### TASK
Quote all entries exactly, leaving pictures aside.

### RECORDS PROVIDED
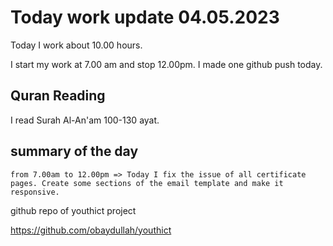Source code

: # Today work update 04.05.2023

Today I work about 10.00 hours.

I start my work at 7.00 am and stop 12.00pm.
I made one github push today.

## Quran Reading

I read Surah Al-An'am 100-130 ayat.

## summary of the day

    from 7.00am to 12.00pm => Today I fix the issue of all certificate pages. Create some sections of the email template and make it responsive.

github repo of youthict project

https://github.com/obaydullah/youthict
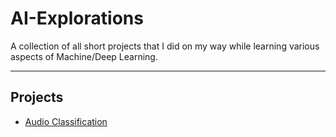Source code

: # AI-Explorations
A collection of all short projects that I did on my way while learning various aspects of Machine/Deep Learning. 
___
## Projects
* [Audio Classification](https://github.com/keew13/AI-Explorations/tree/main/Audio%20Classification) 

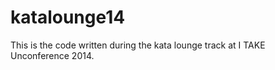 katalounge14
============

This is the code written during the kata lounge track at I TAKE Unconference 2014.
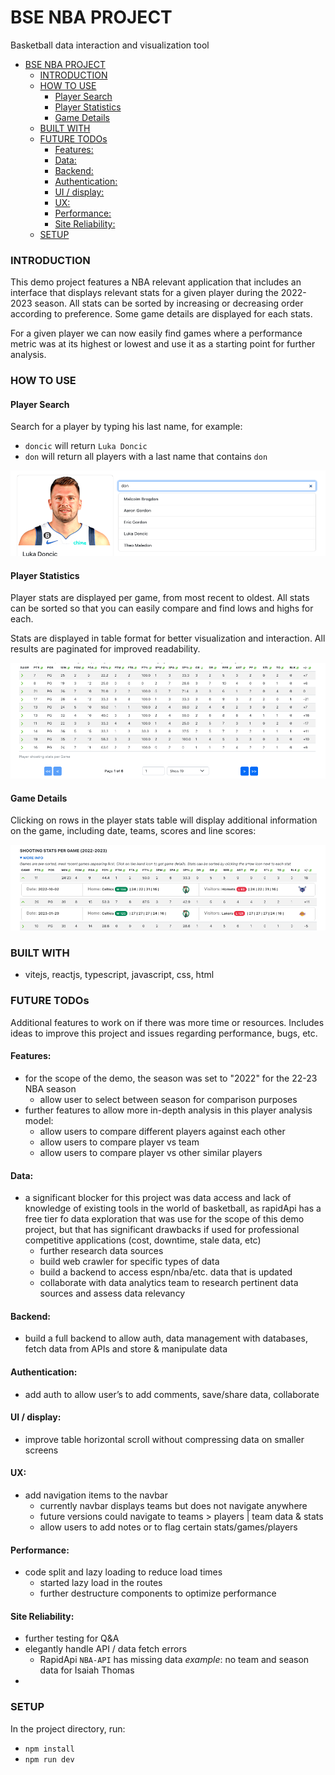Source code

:# BSE NBA PROJECT
Basketball data interaction and visualization tool

- [BSE NBA PROJECT](#bse-nba-project)
    - [INTRODUCTION](#introduction)
    - [HOW TO USE](#how-to-use)
      - [Player Search](#player-search)
      - [Player Statistics](#player-statistics)
      - [Game Details](#game-details)
    - [BUILT WITH](#built-with)
    - [FUTURE TODOs](#future-todos)
      - [Features:](#features)
      - [Data:](#data)
      - [Backend:](#backend)
      - [Authentication:](#authentication)
      - [UI / display:](#ui--display)
      - [UX:](#ux)
      - [Performance:](#performance)
      - [Site Reliability:](#site-reliability)
    - [SETUP](#setup)

### INTRODUCTION

This demo project features a NBA relevant application that includes an interface that displays relevant stats for a given player during the 2022-2023 season.
All stats can be sorted by increasing or decreasing order according to preference.
Some game details are displayed for each stats.

For a given player we can now easily find games where a performance metric was at its highest or lowest and use it as a starting point for further analysis.

### HOW TO USE
#### Player Search
Search for a player by typing his last name, for example:

- `doncic` will return `Luka Doncic`
- `don` will return all players with a last name that contains `don`

![screen-find-player-name.png](screenshots/screen-find-player-name.png)

#### Player Statistics
Player stats are displayed per game, from most recent to oldest. All stats can be sorted so that you can easily compare and find lows and highs for each.

Stats are displayed in table format for better visualization and interaction.
All results are paginated for improved readability.

![player-detailed-stats.png](screenshots/player-detailed-stats.png)


#### Game Details
Clicking on rows in the player stats table will display additional information on the game, including date, teams, scores and line scores:

![toggle-game-details.png](screenshots/toggle-game-details.png)

### BUILT WITH

- vitejs, reactjs, typescript, javascript, css, html

### FUTURE TODOs

Additional features to work on if there was more time or resources.
Includes ideas to improve this project and issues regarding performance, bugs, etc.

#### Features:
- for the scope of the demo, the season was set to "2022" for the 22-23 NBA season
  - allow user to select between season for comparison purposes
- further features to allow more in-depth analysis in this player analysis model:
  - allow users to compare different players against each other
  - allow users to compare player vs team
  - allow users to compare player vs other similar players
#### Data:
- a significant blocker for this project was data access and lack of knowledge of existing tools in the world of basketball, as rapidApi has a free tier fo data exploration that was use for the scope of this demo project, but that has significant drawbacks if used for professional competitive applications (cost, downtime, stale data, etc)
  - further research data sources
  - build web crawler for specific types of data
  - build a backend to access espn/nba/etc. data that is updated
  - collaborate with data analytics team to research pertinent data sources and assess data relevancy
#### Backend:
- build a full backend to allow auth, data management with databases, fetch data from APIs and store & manipulate data
#### Authentication:
- add auth to allow user’s to add comments, save/share data, collaborate
#### UI / display:
- improve table horizontal scroll without compressing data on smaller screens
#### UX:
- add navigation items to the navbar
  - currently navbar displays teams but does not navigate anywhere
  - future versions could navigate to teams > players | team data & stats
  - allow users to add notes or to flag certain stats/games/players
#### Performance:
- code split and lazy loading to reduce load times
  - started lazy load in the routes
  - further destructure components to optimize performance
#### Site Reliability:
- further testing for Q&A
- elegantly handle API / data fetch errors
    - RapidApi `NBA-API` has missing data
    *example*: no team and season data for Isaiah Thomas
-

### SETUP

In the project directory, run:

- `npm install`
- `npm run dev`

### TASK RESPONSE
Source code

: # Today work update 04.05.2023

Today I work about 10.00 hours.

I start my work at 7.00 am and stop 12.00pm.
I made one github push today.

## Quran Reading

I read Surah Al-An'am 100-130 ayat.

## summary of the day

    from 7.00am to 12.00pm => Today I fix the issue of all certificate pages. Create some sections of the email template and make it responsive.

github repo of youthict project

https://github.com/obaydullah/youthict
Source code

: # AI-Explorations
A collection of all short projects that I did on my way while learning various aspects of Machine/Deep Learning. 
___
## Projects
* [Audio Classification](https://github.com/keew13/AI-Explorations/tree/main/Audio%20Classification) 

 katalounge14
============

This is the code written during the kata lounge track at I TAKE Unconference 2014.
Source code

:# BSE NBA PROJECT
Basketball data interaction and visualization tool

- [BSE NBA PROJECT](#bse-nba-project)
    - [INTRODUCTION](#introduction)
    - [HOW TO USE](#how-to-use)
      - [Player Search](#player-search)
      - [Player Statistics](#player-statistics)
      - [Game Details](#game-details)
    - [BUILT WITH](#built-with)
    - [FUTURE TODOs](#future-todos)
      - [Features:](#features)
      - [Data:](#data)
      - [Backend:](#backend)
      - [Authentication:](#authentication)
      - [UI / display:](#ui--display)
      - [UX:](#ux)
      - [Performance:](#performance)
      - [Site Reliability:](#site-reliability)
    - [SETUP](#setup)

### INTRODUCTION

This demo project features a NBA relevant application that includes an interface that displays relevant stats for a given player during the 2022-2023 season.
All stats can be sorted by increasing or decreasing order according to preference.
Some game details are displayed for each stats.

For a given player we can now easily find games where a performance metric was at its highest or lowest and use it as a starting point for further analysis.

### HOW TO USE
#### Player Search
Search for a player by typing his last name, for example:

- `doncic` will return `Luka Doncic`
- `don` will return all players with a last name that contains `don`

![screen-find-player-name.png](screenshots/screen-find-player-name.png)

#### Player Statistics
Player stats are displayed per game, from most recent to oldest. All stats can be sorted so that you can easily compare and find lows and highs for each.

Stats are displayed in table format for better visualization and interaction.
All results are paginated for improved readability.

![player-detailed-stats.png](screenshots/player-detailed-stats.png)


#### Game Details
Clicking on rows in the player stats table will display additional information on the game, including date, teams, scores and line scores:

![toggle-game-details.png](screenshots/toggle-game-details.png)

### BUILT WITH

- vitejs, reactjs, typescript, javascript, css, html

### FUTURE TODOs

Additional features to work on if there was more time or resources.
Includes ideas to improve this project and issues regarding performance, bugs, etc.

#### Features:
- for the scope of the demo, the season was set to "2022" for the 22-23 NBA season
  - allow user to select between season for comparison purposes
- further features to allow more in-depth analysis in this player analysis model:
  - allow users to compare different players against each other
  - allow users to compare player vs team
  - allow users to compare player vs other similar players
#### Data:
- a significant blocker for this project was data access and lack of knowledge of existing tools in the world of basketball, as rapidApi has a free tier fo data exploration that was use for the scope of this demo project, but that has significant drawbacks if used for professional competitive applications (cost, downtime, stale data, etc)
  - further research data sources
  - build web crawler for specific types of data
  - build a backend to access espn/nba/etc. data that is updated
  - collaborate with data analytics team to research pertinent data sources and assess data relevancy
#### Backend:
- build a full backend to allow auth, data management with databases, fetch data from APIs and store & manipulate data
#### Authentication:
- add auth to allow user’s to add comments, save/share data, collaborate
#### UI / display:
- improve table horizontal scroll without compressing data on smaller screens
#### UX:
- add navigation items to the navbar
  - currently navbar displays teams but does not navigate anywhere
  - future versions could navigate to teams > players | team data & stats
  - allow users to add notes or to flag certain stats/games/players
#### Performance:
- code split and lazy loading to reduce load times
  - started lazy load in the routes
  - further destructure components to optimize performance
#### Site Reliability:
- further testing for Q&A
- elegantly handle API / data fetch errors
    - RapidApi `NBA-API` has missing data
    *example*: no team and season data for Isaiah Thomas
-

### SETUP

In the project directory, run:

- `npm install`
- `npm run dev`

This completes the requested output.